§ **Records to process**
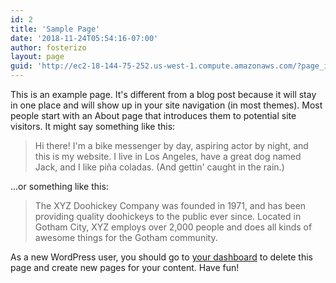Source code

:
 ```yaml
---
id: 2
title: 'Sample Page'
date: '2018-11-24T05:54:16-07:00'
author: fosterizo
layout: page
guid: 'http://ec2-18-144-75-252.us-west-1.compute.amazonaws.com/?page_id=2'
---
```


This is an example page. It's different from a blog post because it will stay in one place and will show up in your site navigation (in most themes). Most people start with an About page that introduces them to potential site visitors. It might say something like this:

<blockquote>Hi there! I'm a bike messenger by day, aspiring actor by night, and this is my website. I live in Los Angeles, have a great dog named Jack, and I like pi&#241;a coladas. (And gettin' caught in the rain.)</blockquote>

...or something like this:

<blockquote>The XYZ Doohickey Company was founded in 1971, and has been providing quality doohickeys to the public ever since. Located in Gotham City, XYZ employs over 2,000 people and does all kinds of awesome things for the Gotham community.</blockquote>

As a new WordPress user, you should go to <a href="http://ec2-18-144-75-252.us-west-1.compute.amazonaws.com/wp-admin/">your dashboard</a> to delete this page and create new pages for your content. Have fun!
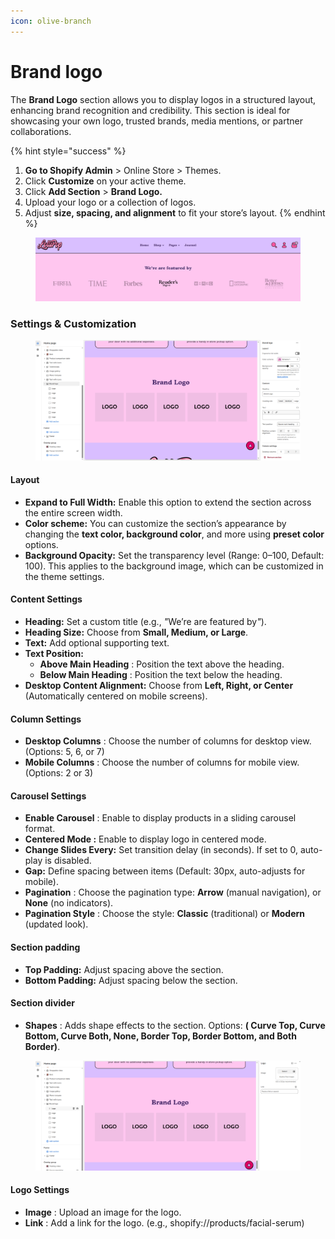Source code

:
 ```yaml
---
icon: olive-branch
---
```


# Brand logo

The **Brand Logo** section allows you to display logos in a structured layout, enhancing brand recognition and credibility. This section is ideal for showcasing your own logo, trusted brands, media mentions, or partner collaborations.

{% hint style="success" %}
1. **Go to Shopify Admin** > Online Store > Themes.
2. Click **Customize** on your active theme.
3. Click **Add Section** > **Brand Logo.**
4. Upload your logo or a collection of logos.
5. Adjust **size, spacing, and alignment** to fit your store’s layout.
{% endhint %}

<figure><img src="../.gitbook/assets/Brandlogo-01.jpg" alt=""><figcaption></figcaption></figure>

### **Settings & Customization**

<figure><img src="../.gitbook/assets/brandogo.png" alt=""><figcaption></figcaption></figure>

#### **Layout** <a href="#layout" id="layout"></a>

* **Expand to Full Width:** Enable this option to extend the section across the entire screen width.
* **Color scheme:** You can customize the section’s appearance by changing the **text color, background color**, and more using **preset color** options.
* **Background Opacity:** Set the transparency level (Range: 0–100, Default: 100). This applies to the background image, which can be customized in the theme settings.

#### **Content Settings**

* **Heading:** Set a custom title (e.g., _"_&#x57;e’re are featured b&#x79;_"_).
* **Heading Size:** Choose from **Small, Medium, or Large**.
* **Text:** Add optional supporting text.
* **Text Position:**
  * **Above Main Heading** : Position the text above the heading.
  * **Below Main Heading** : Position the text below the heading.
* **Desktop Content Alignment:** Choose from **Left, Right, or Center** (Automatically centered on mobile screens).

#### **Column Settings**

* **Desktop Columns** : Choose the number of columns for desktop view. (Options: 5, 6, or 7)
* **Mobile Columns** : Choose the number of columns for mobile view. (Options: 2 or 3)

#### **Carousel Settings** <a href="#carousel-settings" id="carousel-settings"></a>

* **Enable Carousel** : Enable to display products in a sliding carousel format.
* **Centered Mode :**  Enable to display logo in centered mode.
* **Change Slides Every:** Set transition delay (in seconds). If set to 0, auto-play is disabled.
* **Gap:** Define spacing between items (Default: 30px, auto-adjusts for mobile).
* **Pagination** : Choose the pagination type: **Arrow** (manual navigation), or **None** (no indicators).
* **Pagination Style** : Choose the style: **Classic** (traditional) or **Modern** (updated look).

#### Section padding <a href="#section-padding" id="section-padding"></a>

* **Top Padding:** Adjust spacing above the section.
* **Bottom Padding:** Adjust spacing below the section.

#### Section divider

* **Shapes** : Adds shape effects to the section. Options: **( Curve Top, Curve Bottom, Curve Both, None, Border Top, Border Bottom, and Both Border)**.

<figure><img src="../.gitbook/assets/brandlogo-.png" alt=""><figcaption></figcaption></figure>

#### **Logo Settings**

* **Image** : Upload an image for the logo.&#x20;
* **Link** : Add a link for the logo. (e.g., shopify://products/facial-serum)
--
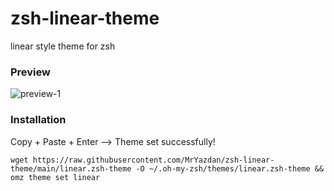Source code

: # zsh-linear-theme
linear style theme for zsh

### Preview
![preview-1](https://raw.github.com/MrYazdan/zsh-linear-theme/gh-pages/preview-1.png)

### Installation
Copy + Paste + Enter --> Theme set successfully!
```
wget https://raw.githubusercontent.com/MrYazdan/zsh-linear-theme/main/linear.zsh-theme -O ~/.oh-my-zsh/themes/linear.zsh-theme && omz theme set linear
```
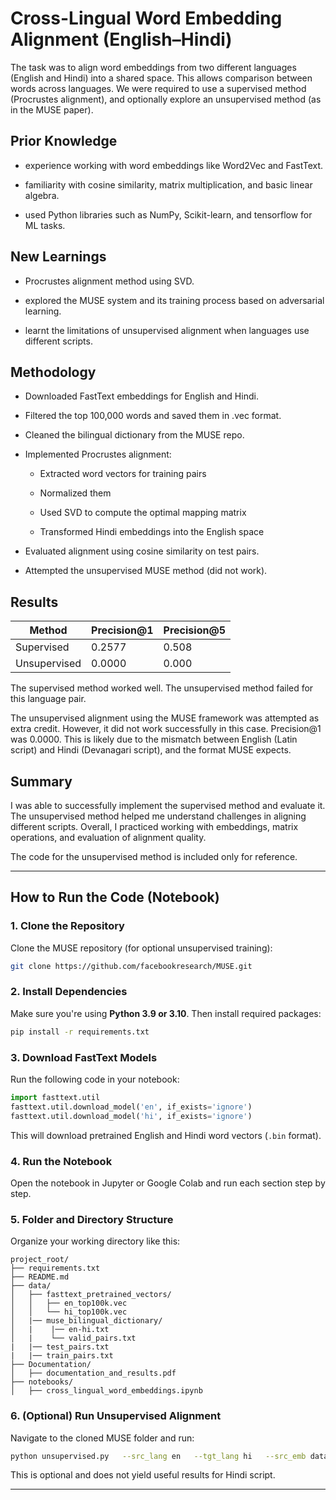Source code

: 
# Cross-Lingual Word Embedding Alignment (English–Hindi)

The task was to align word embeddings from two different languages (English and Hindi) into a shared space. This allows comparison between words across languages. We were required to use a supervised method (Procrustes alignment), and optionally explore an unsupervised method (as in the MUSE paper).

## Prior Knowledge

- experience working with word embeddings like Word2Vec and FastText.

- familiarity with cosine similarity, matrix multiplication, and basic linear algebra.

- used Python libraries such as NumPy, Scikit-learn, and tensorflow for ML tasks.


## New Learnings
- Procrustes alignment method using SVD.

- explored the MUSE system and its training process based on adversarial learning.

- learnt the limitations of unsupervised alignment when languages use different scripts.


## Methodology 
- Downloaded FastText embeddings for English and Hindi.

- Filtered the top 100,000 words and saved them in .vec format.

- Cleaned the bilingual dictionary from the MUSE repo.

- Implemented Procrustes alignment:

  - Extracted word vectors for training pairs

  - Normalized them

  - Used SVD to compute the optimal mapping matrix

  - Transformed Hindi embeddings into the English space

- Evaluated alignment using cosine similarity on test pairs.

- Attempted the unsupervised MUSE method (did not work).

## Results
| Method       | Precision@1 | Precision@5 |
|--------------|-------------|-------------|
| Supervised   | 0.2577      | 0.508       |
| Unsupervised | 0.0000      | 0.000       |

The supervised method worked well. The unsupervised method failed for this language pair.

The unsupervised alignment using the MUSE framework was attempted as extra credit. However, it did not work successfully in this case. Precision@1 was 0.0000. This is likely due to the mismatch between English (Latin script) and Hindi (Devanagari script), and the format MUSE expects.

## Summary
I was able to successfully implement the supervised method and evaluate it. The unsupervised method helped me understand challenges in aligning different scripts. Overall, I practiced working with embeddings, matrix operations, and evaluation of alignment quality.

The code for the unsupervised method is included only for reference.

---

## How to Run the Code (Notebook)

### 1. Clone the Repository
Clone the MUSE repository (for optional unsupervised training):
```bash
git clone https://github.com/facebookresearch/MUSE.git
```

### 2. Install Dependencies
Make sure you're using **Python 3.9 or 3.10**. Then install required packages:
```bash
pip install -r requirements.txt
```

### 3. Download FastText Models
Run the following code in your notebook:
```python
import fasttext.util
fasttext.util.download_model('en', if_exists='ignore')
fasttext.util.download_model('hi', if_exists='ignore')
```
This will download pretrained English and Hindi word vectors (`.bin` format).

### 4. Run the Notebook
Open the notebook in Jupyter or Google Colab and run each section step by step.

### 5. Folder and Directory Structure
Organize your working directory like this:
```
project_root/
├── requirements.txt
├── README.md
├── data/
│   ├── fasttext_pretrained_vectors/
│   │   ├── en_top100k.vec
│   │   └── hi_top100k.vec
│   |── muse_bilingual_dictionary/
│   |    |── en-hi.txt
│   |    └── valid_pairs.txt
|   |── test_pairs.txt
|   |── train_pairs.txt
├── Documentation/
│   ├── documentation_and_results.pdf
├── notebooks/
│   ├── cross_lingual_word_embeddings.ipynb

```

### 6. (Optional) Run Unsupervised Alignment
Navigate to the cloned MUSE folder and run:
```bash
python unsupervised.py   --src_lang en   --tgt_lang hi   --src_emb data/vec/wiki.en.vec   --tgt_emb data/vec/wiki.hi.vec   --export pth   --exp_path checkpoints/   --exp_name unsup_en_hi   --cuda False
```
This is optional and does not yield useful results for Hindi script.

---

§ **To do**
Return a copy of each line in the entries that contains "scripts".

§ **Completed task**
- learnt the limitations of unsupervised alignment when languages use different scripts.
I was able to successfully implement the supervised method and evaluate it. The unsupervised method helped me understand challenges in aligning different scripts. Overall, I practiced working with embeddings, matrix operations, and evaluation of alignment quality.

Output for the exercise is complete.